Winter Counts

Winter Counts Analysis

Winter Counts by David Heska Wanbli Weiden is slotted nicely into the genre of crime thriller. Some readers—by no means all, by any measure, but certainly a selected group—may be reminded at least in part of the fantasy genre. Or perhaps even the science fiction genre. Or, well, any literary genre which mandates settings in strange or foreign lands. That significantly huge chunk of the world’s readership which remains mostly ignorant of what life is like on Native American reservations in the United States are drawn by force into a society that may be as alien and unknown to them—heck, it may be far more alien and unknown to them—than the galaxy in which Star Wars takes place or Middle Earth, land of hobbits and orcs.
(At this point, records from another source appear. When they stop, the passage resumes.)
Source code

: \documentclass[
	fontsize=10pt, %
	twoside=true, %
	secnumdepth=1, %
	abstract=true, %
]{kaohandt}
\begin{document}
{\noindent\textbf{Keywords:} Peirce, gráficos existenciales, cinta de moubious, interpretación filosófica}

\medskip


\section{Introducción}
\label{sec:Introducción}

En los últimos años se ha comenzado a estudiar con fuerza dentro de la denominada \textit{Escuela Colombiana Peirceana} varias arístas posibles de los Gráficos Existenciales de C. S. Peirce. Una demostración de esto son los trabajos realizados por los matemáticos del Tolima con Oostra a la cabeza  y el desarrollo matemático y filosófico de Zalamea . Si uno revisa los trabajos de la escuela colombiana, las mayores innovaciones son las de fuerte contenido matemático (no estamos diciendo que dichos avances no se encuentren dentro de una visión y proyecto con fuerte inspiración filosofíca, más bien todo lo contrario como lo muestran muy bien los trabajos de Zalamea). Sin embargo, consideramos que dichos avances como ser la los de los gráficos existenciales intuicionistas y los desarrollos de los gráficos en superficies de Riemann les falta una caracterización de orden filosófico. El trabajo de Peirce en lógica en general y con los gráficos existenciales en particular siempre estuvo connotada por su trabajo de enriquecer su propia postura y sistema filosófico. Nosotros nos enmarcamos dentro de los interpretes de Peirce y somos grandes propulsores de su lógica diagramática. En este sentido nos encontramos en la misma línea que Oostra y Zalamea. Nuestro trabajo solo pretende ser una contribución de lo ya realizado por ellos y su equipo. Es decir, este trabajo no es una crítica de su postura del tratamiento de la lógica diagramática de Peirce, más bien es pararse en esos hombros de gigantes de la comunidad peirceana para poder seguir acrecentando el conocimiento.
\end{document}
It is not hyperbolic to suggest that most Americans probably can tell you more about the Prime Directive of the Federation in Star Trek than can even identify what the 1885 Major Crimes Act refers to. It is an almost gruesomely appropriate analogy since the Prime Directive is a foundational prohibition against Federation members interfering with the development of an alien civilization. By contrast, the Major Crimes Act is legislation that forces those living on reservations to have certain serious criminal acts investigated only by the federal government. It is like a reverse Prime Directive which takes autonomy away from those actually involved in the crime.

The truths and consequences of the Major Crimes Act is the driving force behind Winter Counts. What is the consequence of the truth that very often the feds simply decide not to prosecute crimes committed on reservations? Both factually and fictionally, one of the consequences is the creation of the concept of “private enforcers” who step in to ensure justice is delivered when the United States Government once again fails in meeting the needs of Native American tribes. So, basically, what we have in Winter Counts is the story of a privately engaged deliverer of justice working in a world where the people who are actually impacted by crime are considered only half-citizens of the nation which they must rely upon to protect them from criminal behavior. If that doesn’t sound just as much like the plot of a fantasy novel or science fiction film as it does a typical crime thriller, what would?

To read Winter Counts is to be thrust into a place that is technically part of the United States, but absolutely feels disconnected from the world most readers will recognize as their own. It is a novel that is much at home in the familiar environs of crime fiction, but at the same time contains elements so strange and foreign that they might as well be taking place on distant worlds.